### PROBLEM REQUIREMENTS
A complete answer includes every line below with the word "other".

### DATASET

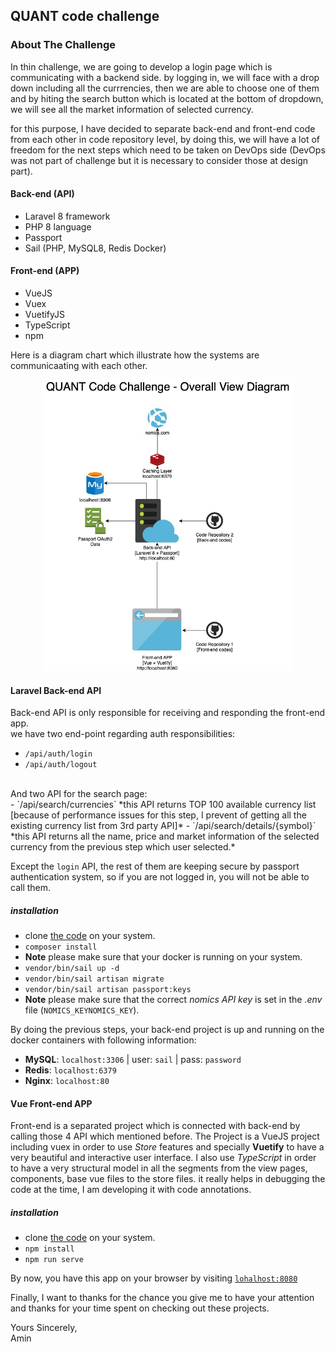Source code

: ## QUANT code challenge

### About The Challenge

<p>
In thin challenge, we are going to develop a login page  which is communicating with a backend side. by logging in, we will face  with a drop down including all the currrencies, then we are able to choose one of them and by hiting the search button which is located at the  bottom of dropdown, we will see all the market information of selected currency.
</p>

<p>
for this purpose, I have decided to separate back-end and front-end code from each other in code repository level, by doing this, we will have a lot of freedom for the next steps which need to  be taken on DevOps side (DevOps was not part of challenge but it is necessary to consider those at design part). 

#### Back-end (API)
- Laravel 8 framework
- PHP 8 language
- Passport
- Sail (PHP, MySQL8, Redis Docker)

#### Front-end (APP)
- VueJS
- Vuex
- VuetifyJS
- TypeScript
- npm
</p>

<p>
Here is a diagram chart which illustrate how the systems are communicaating with each other.
</p>
<p align="center">
<img src="https://raw.githubusercontent.com/AminEshtiaghi/quant-challenge-api/main/resources/docs/DesignChart.jpg" width="400">
</p>

#### Laravel Back-end API

Back-end API is only responsible for receiving and responding the front-end app.
<br />
we have two end-point regarding auth responsibilities:
<br/>
- `/api/auth/login`
- `/api/auth/logout`
<br/>
And two API for the search page:
<br/>
- `/api/search/currencies` *this API returns TOP 100 available currency list [because of performance issues for this step, I prevent of getting all the existing currency list from 3rd party API]*
- `/api/search/details/{symbol}` *this API returns all the name, price and market information of the selected currency from the previous step which user selected.*

Except the `login` API, the rest of them are keeping secure by passport authentication system, so if you are not logged in, you will not be able to call them.

##### installation
- clone [the code](https://github.com/AminEshtiaghi/quant-challenge-api) on your system.
- `composer install`
- **Note** please make sure that your docker is running on your system.
- `vendor/bin/sail up -d`
- `vendor/bin/sail artisan migrate`
- `vendor/bin/sail artisan passport:keys`
- **Note** please make sure that the correct *nomics API key*  is set in the *.env* file (`NOMICS_KEYNOMICS_KEY`).

By doing the previous steps, your back-end project is up and running on the docker containers with following information:
- **MySQL**: `localhost:3306` | user: `sail` | pass: `password`
- **Redis**: `localhost:6379`
- **Nginx**: `localhost:80`

#### Vue Front-end APP

Front-end is a separated project which is connected with back-end by calling those 4 API which mentioned before.
The Project is a VueJS project including vuex in order to use *Store* features and specially **Vuetify** to have a very beautiful and interactive user interface.
I also use *TypeScript* in order to have a very structural model in all the segments from the view pages, components, base vue files to the store files. it really helps in debugging the code at the time, I am developing it with code annotations.

##### installation
- clone [the code](https://github.com/AminEshtiaghi/quant-challenge-app) on your system.
- `npm install`
- `npm run serve`

By now, you have this app on your browser by visiting [`lohalhost:8080`](http://localhost:8080)



Finally, I want to thanks for the chance you give me to have your attention and thanks for your time spent on checking out these projects.

Yours Sincerely,
<br/>
Amin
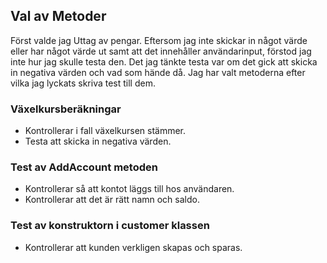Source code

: ## Val av Metoder
Först valde jag Uttag av pengar. Eftersom jag inte skickar in något värde eller har något värde ut samt att det innehåller användarinput, förstod jag inte hur jag skulle testa den.
Det jag tänkte testa var om det gick att skicka in negativa värden och vad som hände då. 
Jag har valt metoderna efter vilka jag lyckats skriva test till dem. 

### Växelkursberäkningar
- Kontrollerar i fall växelkursen stämmer. 
- Testa att skicka in negativa värden.

### Test av AddAccount metoden
- Kontrollerar så att kontot läggs till hos användaren.
- Kontrollerar att det är rätt namn och saldo. 

### Test av konstruktorn i customer klassen
- Kontrollerar att kunden verkligen skapas och sparas. 




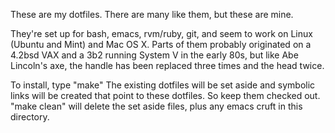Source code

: These are my dotfiles.  There are many like them, but these are mine.

They're set up for bash, emacs, rvm/ruby, git, and seem to
work on Linux (Ubuntu and Mint) and Mac OS X.  Parts of them probably
originated on a 4.2bsd VAX and a 3b2 running System V in the early
80s, but like Abe Lincoln's axe, the handle has been replaced three
times and the head twice.

To install, type "make" The existing dotfiles will be set aside and
symbolic links will be created that point to these dotfiles.  So keep
them checked out.  "make clean" will delete the set aside files, plus
any emacs cruft in this directory.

### ANSWER BELOW
for this purpose, I have decided to separate back-end and front-end code from each other in code repository level, by doing this, we will have a lot of freedom for the next steps which need to  be taken on DevOps side (DevOps was not part of challenge but it is necessary to consider those at design part). 
Here is a diagram chart which illustrate how the systems are communicaating with each other.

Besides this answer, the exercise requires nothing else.